Nowadays we tend to have a low opinion of learning by rote. But I have to say that for language learning it has its uses. Things we learn off by heart at a tender age tend to remain in our memory for ever.
When I was being taught Latin (from age 9 onwards) we were encouraged to learn various little rhymes intended to help us remember the gender of nouns.
Many nouns in is we find
to the masculine assigned:
amnis, axis, caulis, collis,
clūnis, crīnis, fascis, follis,
fūstis, ignis, orbis, ēnsis,
pānis, piscis, postis, mēnsis…

Latin nouns that fluctuate between masculine and feminine are said to be of ‘common’ gender.
Diēs in the singular
common we define:
but its plural cases are
always masculine.

Aequor, marmor, cor decline
neuter; arbor feminine.

(It didn’t worry us to pronounce ˈmæskjulaɪn and ˈfemɪnaɪn here for the sake of the rhyme, instead of the usual ˈmæskjʊlɪn and ˈfemənɪn. Sometimes we said ˈsɪŋɡjulɑː for the same reason.)

We had our little parodies, of course. We were supposed to recite
Common are: sacerdōs, dux,
vātēs, parēns, et coniūnx…

but we actually took delight in saying
Common are: sacerdōs, dux,
Hoover and Electrolux.

You’ll find these and other “memorial lines” in an appendix at the end of Kennedy’s Revised Latin Primer.

Do today’s language learners ever memorize mnemonic verses?

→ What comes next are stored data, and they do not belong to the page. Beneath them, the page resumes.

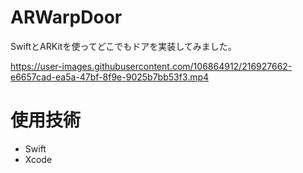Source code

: # ARWarpDoor
SwiftとARKitを使ってどこでもドアを実装してみました。

https://user-images.githubusercontent.com/106864912/216927662-e6657cad-ea5a-47bf-8f9e-9025b7bb53f3.mp4

# 使用技術
- Swift
- Xcode
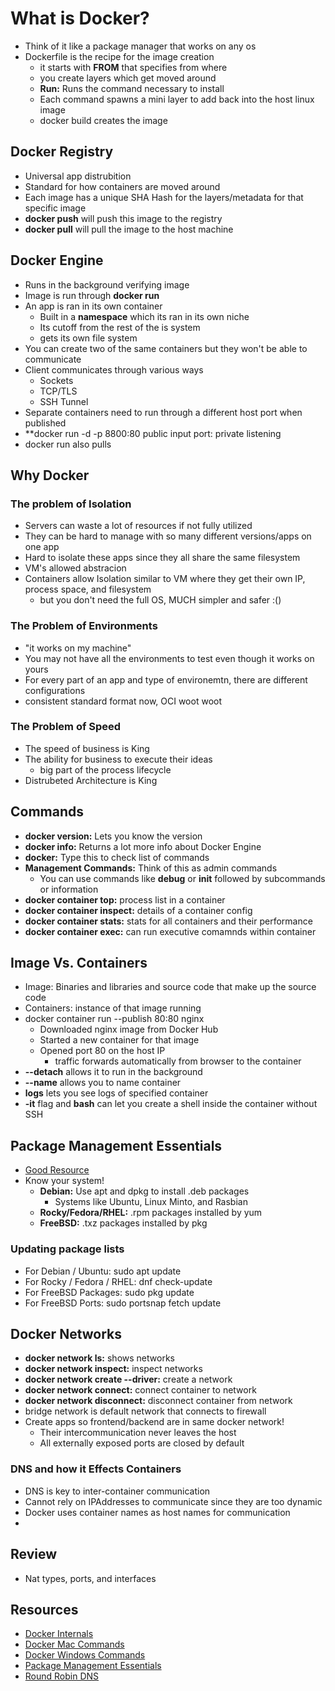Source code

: # What is Docker?

- Think of it like a package manager that works on any os
- Dockerfile is the recipe for the image creation
  - it starts with **FROM** that specifies from where
  - you create layers which get moved around
  - **Run:** Runs the command necessary to install
  - Each command spawns a mini layer to add back into the host linux image
  - docker build creates the image

## Docker Registry

- Universal app distrubition
- Standard for how containers are moved around
- Each image has a unique SHA Hash for the layers/metadata for that specific image
- **docker push** will push this image to the registry
- **docker pull** will pull the image to the host machine

## Docker Engine

- Runs in the background verifying image
- Image is run through **docker run**
- An app is ran in its own container
  - Built in a **namespace** which its ran in its own niche
  - Its cutoff from the rest of the is system
  - gets its own file system
- You can create two of the same containers but they won't be able to communicate
- Client communicates through various ways
  - Sockets
  - TCP/TLS
  - SSH Tunnel
- Separate containers need to run through a different host port when published
- **docker run -d -p 8800:80  public input port:  private listening
- docker run also pulls

## Why Docker

### The problem of Isolation

- Servers can waste a lot of resources if not fully utilized
- They can be hard to manage with so many different versions/apps on one app
- Hard to isolate these apps since they all share the same filesystem
- VM's allowed abstracion
- Containers allow Isolation similar to VM where they get their own IP, process space, and filesystem
  - but you don't need the full OS, MUCH simpler and safer  :()

### The Problem of Environments

- "it works on my machine"
- You may not have all the environments to test even though it works on yours
- For every part of an app and type of environemtn, there are different configurations
- consistent standard format now, OCI woot woot

### The Problem of Speed

- The speed of business is King
- The ability for business to execute their ideas
  - big part of the process lifecycle
- Distrubeted Architecture is King

## Commands

- **docker version:** Lets you know the version
- **docker info:** Returns a lot more info about Docker Engine
- **docker:** Type this to check list of commands
- **Management Commands:** Think of this as admin commands
  - You can use commands like **debug** or **init** followed by subcommands or information
- **docker container top:** process list in a container
- **docker container inspect:** details of a container config
- **docker container stats:** stats for all containers and their performance
- **docker container exec:** can run executive comamnds within container

## Image Vs. Containers

- Image: Binaries and libraries and source code that make up the source code
- Containers: instance of that image running
- docker container run --publish 80:80 nginx
  - Downloaded nginx image from Docker Hub
  - Started a new container for that image
  - Opened port 80 on the host IP
    - traffic forwards automatically from browser to the container
- **--detach** allows it to run in the background
- **--name** allows you to name container
- **logs** lets you see logs of specified container
- **-it** flag and **bash** can let you create a shell inside the container without SSH

## Package Management Essentials

- [Good Resource](https://www.digitalocean.com/community/tutorials/package-management-basics-apt-yum-dnf-pkg)
- Know your system!
  - **Debian:** Use apt and dpkg to install .deb packages
    - Systems like Ubuntu, Linux Minto, and Rasbian
  - **Rocky/Fedora/RHEL:** .rpm packages installed by yum
  - **FreeBSD:** .txz packages installed by pkg

### Updating package lists

- For Debian / Ubuntu: sudo apt update
- For Rocky / Fedora / RHEL: dnf check-update
- For FreeBSD Packages: sudo pkg update
- For FreeBSD Ports: sudo portsnap fetch update

## Docker Networks

- **docker network ls:** shows networks
- **docker network inspect:** inspect networks
- **docker network create --driver:**  create a network
- **docker network connect:** connect container to network
- **docker network disconnect:** disconnect container from network
- bridge network is default network that connects to firewall
- Create apps so frontend/backend are in same docker network!
  - Their intercommunication never leaves the host
  - All externally exposed ports are closed by default

### DNS and how it Effects Containers

- DNS is key to inter-container communication
- Cannot rely on IPAddresses to communicate since they are too dynamic
- Docker uses container names as host names for communication
- 

## Review

- Nat types, ports, and interfaces

## Resources

- [Docker Internals](https://www.youtube.com/watch?v=sK5i-N34im8&list=PLBmVKD7o3L8v7Kl_XXh3KaJl9Qw2lyuFl)
- [Docker Mac Commands](https://www.bretfisher.com/docker-for-mac-commands-for-getting-into-local-docker-vm/)
- [Docker Windows Commands](https://www.bretfisher.com/getting-a-shell-in-the-docker-for-windows-vm/)
- [Package Management Essentials](https://www.digitalocean.com/community/tutorials/package-management-basics-apt-yum-dnf-pkg)
- [Round Robin DNS](https://en.wikipedia.org/wiki/Round-robin_DNS)
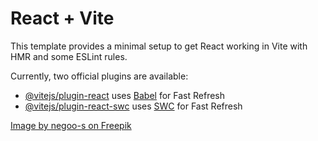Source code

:# React + Vite

This template provides a minimal setup to get React working in Vite with HMR and some ESLint rules.

Currently, two official plugins are available:

- [@vitejs/plugin-react](https://github.com/vitejs/vite-plugin-react/blob/main/packages/plugin-react/README.md) uses [Babel](https://babeljs.io/) for Fast Refresh
- [@vitejs/plugin-react-swc](https://github.com/vitejs/vite-plugin-react-swc) uses [SWC](https://swc.rs/) for Fast Refresh

<a href="https://www.freepik.com/free-psd/3d-render-direction-arrows-composition_74159764.htm#fromView=keyword&page=1&position=3&uuid=edd4b4e2-d624-4bc0-94ee-6730518ce04b">Image by negoo-s on Freepik</a>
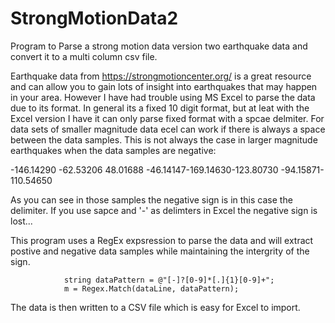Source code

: # StrongMotionData2
Program to Parse a strong motion data version two earthquake data and convert it to a multi column csv file.

Earthquake data from https://strongmotioncenter.org/ is a great resource and can allow you to gain lots of
insight into earthquakes that may happen in your area. However I have had trouble using MS Excel to parse the
data due to its format.  In general its a fixed 10 digit format, but at leat with the Excel version I have it
can only parse fixed format with a spcae delmiter.  For data sets of smaller magnitude data ecel can work if
there is always a space between the data samples.  This is not always the case in larger magnitude earthquakes
when the data samples are negative:

-146.14290 -62.53206  48.01688 -46.14147-169.14630-123.80730 -94.15871-110.54650

As you can see in those samples the negative sign is in this case the delimiter. If you use sapce and '-' as
delimters in Excel the negative sign is lost...

This program uses a RegEx expsression to parse the data and will extract postive and negative data samples
while maintaining the intergrity of the sign.

                string dataPattern = @"[-]?[0-9]*[.]{1}[0-9]+";
                m = Regex.Match(dataLine, dataPattern);
                
The data is then written to a CSV file which is easy for Excel to import.
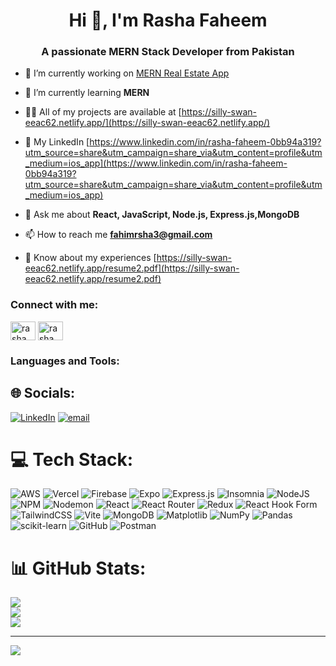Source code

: <h1 align="center">Hi 👋, I'm Rasha Faheem</h1>
<h3 align="center">A passionate MERN Stack Developer from Pakistan</h3>

- 🔭 I’m currently working on [MERN Real Estate App](mern-real-estate-s2ne.vercel.app/)

- 🌱 I’m currently learning **MERN**

- 👨‍💻 All of my projects are available at [https://silly-swan-eeac62.netlify.app/](https://silly-swan-eeac62.netlify.app/)

- 📝 My LinkedIn [https://www.linkedin.com/in/rasha-faheem-0bb94a319?utm_source=share&utm_campaign=share_via&utm_content=profile&utm_medium=ios_app](https://www.linkedin.com/in/rasha-faheem-0bb94a319?utm_source=share&utm_campaign=share_via&utm_content=profile&utm_medium=ios_app)

- 💬 Ask me about **React, JavaScript, Node.js, Express.js,MongoDB**

- 📫 How to reach me **fahimrsha3@gmail.com**

- 📄 Know about my experiences [https://silly-swan-eeac62.netlify.app/resume2.pdf](https://silly-swan-eeac62.netlify.app/resume2.pdf)

<h3 align="left">Connect with me:</h3>
<p align="left">
<a href="https://www.linkedin.com/in/rasha-faheem-0bb94a319/?utm_source=share&utm_campaign=share_via&utm_content=profile&utm_medium=ios_app" target="blank"><img align="center" src="https://raw.githubusercontent.com/rahuldkjain/github-profile-readme-generator/master/src/images/icons/Social/linked-in-alt.svg" alt="rasha faheem" height="30" width="40" /></a>
<a href="https://leetcode.com/u/NLsUTGw7CN/" target="blank"><img align="center" src="https://raw.githubusercontent.com/rahuldkjain/github-profile-readme-generator/master/src/images/icons/Social/leet-code.svg" alt="rasha faheem" height="30" width="40" /></a>
</p>

<h3 align="left">Languages and Tools:</h3>

## 🌐 Socials:
[![LinkedIn](https://img.shields.io/badge/LinkedIn-%230077B5.svg?logo=linkedin&logoColor=white)](https://www.linkedin.com/in/rasha-faheem-0bb94a319/?utm_source=share&utm_campaign=share_via&utm_content=profile&utm_medium=ios_app) [![email](https://img.shields.io/badge/Email-D14836?logo=gmail&logoColor=white)](mailto:fahimrsha3@gmail.com) 

# 💻 Tech Stack:
![AWS](https://img.shields.io/badge/AWS-%23FF9900.svg?style=for-the-badge&logo=amazon-aws&logoColor=white) ![Vercel](https://img.shields.io/badge/vercel-%23000000.svg?style=for-the-badge&logo=vercel&logoColor=white) ![Firebase](https://img.shields.io/badge/firebase-%23039BE5.svg?style=for-the-badge&logo=firebase) ![Expo](https://img.shields.io/badge/expo-1C1E24?style=for-the-badge&logo=expo&logoColor=#D04A37) ![Express.js](https://img.shields.io/badge/express.js-%23404d59.svg?style=for-the-badge&logo=express&logoColor=%2361DAFB) ![Insomnia](https://img.shields.io/badge/Insomnia-black?style=for-the-badge&logo=insomnia&logoColor=5849BE) ![NodeJS](https://img.shields.io/badge/node.js-6DA55F?style=for-the-badge&logo=node.js&logoColor=white) ![NPM](https://img.shields.io/badge/NPM-%23CB3837.svg?style=for-the-badge&logo=npm&logoColor=white) ![Nodemon](https://img.shields.io/badge/NODEMON-%23323330.svg?style=for-the-badge&logo=nodemon&logoColor=%BBDEAD) ![React](https://img.shields.io/badge/react-%2320232a.svg?style=for-the-badge&logo=react&logoColor=%2361DAFB) ![React Router](https://img.shields.io/badge/React_Router-CA4245?style=for-the-badge&logo=react-router&logoColor=white) ![Redux](https://img.shields.io/badge/redux-%23593d88.svg?style=for-the-badge&logo=redux&logoColor=white) ![React Hook Form](https://img.shields.io/badge/React%20Hook%20Form-%23EC5990.svg?style=for-the-badge&logo=reacthookform&logoColor=white) ![TailwindCSS](https://img.shields.io/badge/tailwindcss-%2338B2AC.svg?style=for-the-badge&logo=tailwind-css&logoColor=white) ![Vite](https://img.shields.io/badge/vite-%23646CFF.svg?style=for-the-badge&logo=vite&logoColor=white) ![MongoDB](https://img.shields.io/badge/MongoDB-%234ea94b.svg?style=for-the-badge&logo=mongodb&logoColor=white) ![Matplotlib](https://img.shields.io/badge/Matplotlib-%23ffffff.svg?style=for-the-badge&logo=Matplotlib&logoColor=black) ![NumPy](https://img.shields.io/badge/numpy-%23013243.svg?style=for-the-badge&logo=numpy&logoColor=white) ![Pandas](https://img.shields.io/badge/pandas-%23150458.svg?style=for-the-badge&logo=pandas&logoColor=white) ![scikit-learn](https://img.shields.io/badge/scikit--learn-%23F7931E.svg?style=for-the-badge&logo=scikit-learn&logoColor=white) ![GitHub](https://img.shields.io/badge/github-%23121011.svg?style=for-the-badge&logo=github&logoColor=white) ![Postman](https://img.shields.io/badge/Postman-FF6C37?style=for-the-badge&logo=postman&logoColor=white)
# 📊 GitHub Stats:
![](https://github-readme-stats.vercel.app/api?username=Rasha110&theme=dark&hide_border=false&include_all_commits=false&count_private=false)<br/>
![](https://nirzak-streak-stats.vercel.app/?user=Rasha110&theme=dark&hide_border=false)<br/>
![](https://github-readme-stats.vercel.app/api/top-langs/?username=Rasha110&theme=dark&hide_border=false&include_all_commits=false&count_private=false&layout=compact)

---
[![](https://visitcount.itsvg.in/api?id=Rasha110&icon=0&color=0)](https://visitcount.itsvg.in)

<!-- Proudly created with GPRM ( https://gprm.itsvg.in ) -->
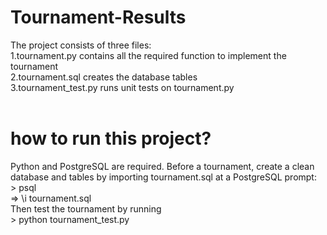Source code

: # Tournament-Results
The project consists of three files:
<br>
1.tournament.py contains all the required function to implement the tournament<br>
2.tournament.sql creates the database tables<br>
3.tournament_test.py runs unit tests on tournament.py<br>
<br>
# how to run this project?

Python and PostgreSQL are required. Before a tournament, create a clean database and tables by importing tournament.sql at a PostgreSQL prompt:
<br>
	> psql <br>
	=> \i tournament.sql<br>
Then test the tournament by running <br>
	> python tournament_test.py


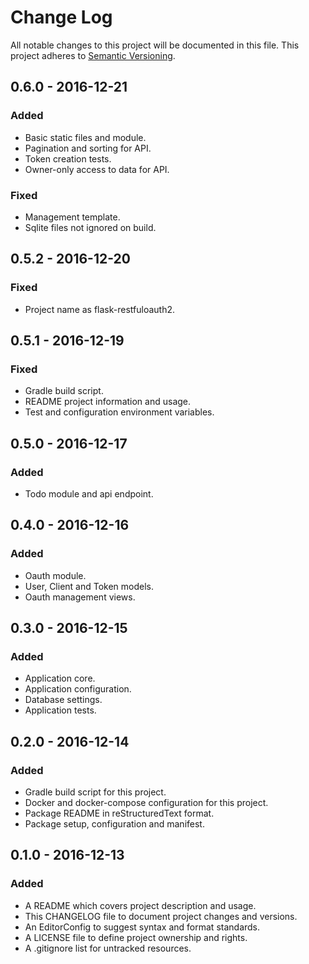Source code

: # Change Log

All notable changes to this project will be documented in this file. This
project adheres to [Semantic Versioning](http://semver.org).

## 0.6.0 - 2016-12-21

### Added

  - Basic static files and module.
  - Pagination and sorting for API.
  - Token creation tests.
  - Owner-only access to data for API.

### Fixed

  - Management template.
  - Sqlite files not ignored on build.

## 0.5.2 - 2016-12-20

### Fixed

  - Project name as flask-restfuloauth2.

## 0.5.1 - 2016-12-19

### Fixed

  - Gradle build script.
  - README project information and usage.
  - Test and configuration environment variables.

## 0.5.0 - 2016-12-17

### Added

  - Todo module and api endpoint.

## 0.4.0 - 2016-12-16

### Added

  - Oauth module.
  - User, Client and Token models.
  - Oauth management views.

## 0.3.0 - 2016-12-15

### Added

  - Application core.
  - Application configuration.
  - Database settings.
  - Application tests.

## 0.2.0 - 2016-12-14

### Added

  - Gradle build script for this project.
  - Docker and docker-compose configuration for this project.
  - Package README in reStructuredText format.
  - Package setup, configuration and manifest.

## 0.1.0 - 2016-12-13

### Added

  - A README which covers project description and usage.
  - This CHANGELOG file to document project changes and versions.
  - An EditorConfig to suggest syntax and format standards.
  - A LICENSE file to define project ownership and rights.
  - A .gitignore list for untracked resources.
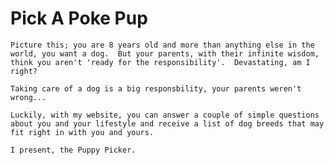 # Pick A Poke Pup

    Picture this; you are 8 years old and more than anything else in the world, you want a dog.  But your parents, with their infinite wisdom, think you aren't 'ready for the responsibility'.  Devastating, am I right?
    
    Taking care of a dog is a big responsbility, your parents weren't wrong...
    
    Luckily, with my website, you can answer a couple of simple questions about you and your lifestyle and receive a list of dog breeds that may fit right in with you and yours.
    
    I present, the Puppy Picker.
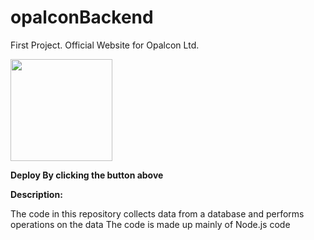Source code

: # opalconBackend

First Project. Official Website for Opalcon Ltd.


[ <img src="https://cdn.gomix.com/2bdfb3f8-05ef-4035-a06e-2043962a3a13%2Fremix-button.svg" width="163px" />](https://glitch.com/edit/#!/import/github/JM-TheLoner/opalconBackend)

**Deploy By clicking the button above**

**Description:**

The code in this repository collects data from a database and performs operations on the data
The code is made up mainly of Node.js code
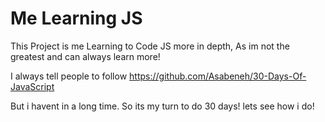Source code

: # Me Learning JS
 This Project is me Learning to Code JS more in depth, As im not the greatest and can always learn more!



 I always tell people to follow https://github.com/Asabeneh/30-Days-Of-JavaScript

But i havent in a long time. So its my turn to do 30 days! lets see how i do!
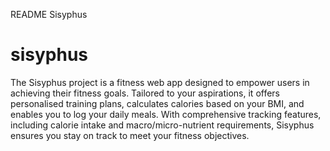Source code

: README Sisyphus

# sisyphus
The Sisyphus project is a fitness web app designed to empower users in achieving their fitness goals. Tailored to your aspirations, it offers personalised training plans, calculates calories based on your BMI, and enables you to log your daily meals. With comprehensive tracking features, including calorie intake and macro/micro-nutrient requirements, Sisyphus ensures you stay on track to meet your fitness objectives.


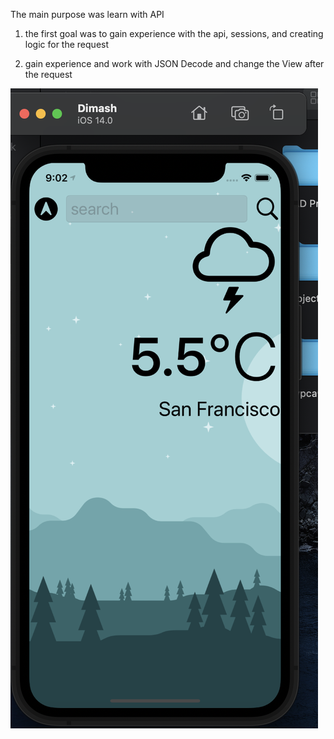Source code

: The main purpose was learn with API

1. the first goal was to gain experience with the api, sessions, and creating logic for the request

2. gain experience and work with JSON Decode and change the View after the request 

![iamge](https://github.com/AltynbekDinmukhamed/Climat/blob/main/Climat/screenshots/Screenshot%202023-03-02%20at%2021.02.49.png)
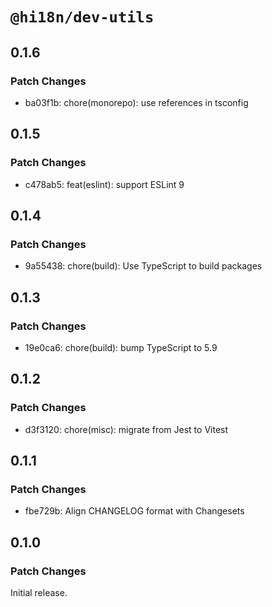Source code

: # `@hi18n/dev-utils`

## 0.1.6

### Patch Changes

- ba03f1b: chore(monorepo): use references in tsconfig

## 0.1.5

### Patch Changes

- c478ab5: feat(eslint): support ESLint 9

## 0.1.4

### Patch Changes

- 9a55438: chore(build): Use TypeScript to build packages

## 0.1.3

### Patch Changes

- 19e0ca6: chore(build): bump TypeScript to 5.9

## 0.1.2

### Patch Changes

- d3f3120: chore(misc): migrate from Jest to Vitest

## 0.1.1

### Patch Changes

- fbe729b: Align CHANGELOG format with Changesets

## 0.1.0

### Patch Changes

Initial release.
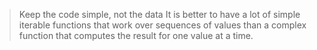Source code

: > Keep the code simple, not the data
>It is better to have a lot of simple iterable functions that work over sequences of values than a complex function that computes the result for one value at a time.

Here’s one I’ve just made up.
Come and go, but came and went;
tend and tended, bend and bent.
Try and tried, but buy and bought;
reach and reached, but teach and taught.

25 comments:

  1. And dic, duc, fac, fer, drop the e and you'll find it there!

    Very nice, the Hoover rhyme.

    I think [ˈmæskjulaɪn] &c. are part of the fun even in the "serious" rhymes.

    It's hard to imagine these rhymes for grammar, history, music and some sciences aren't used anymore, even if you don't have to because you can scan in the question with your wristwatch camera, have things looked up and hear the answer through an invisible hearing device today.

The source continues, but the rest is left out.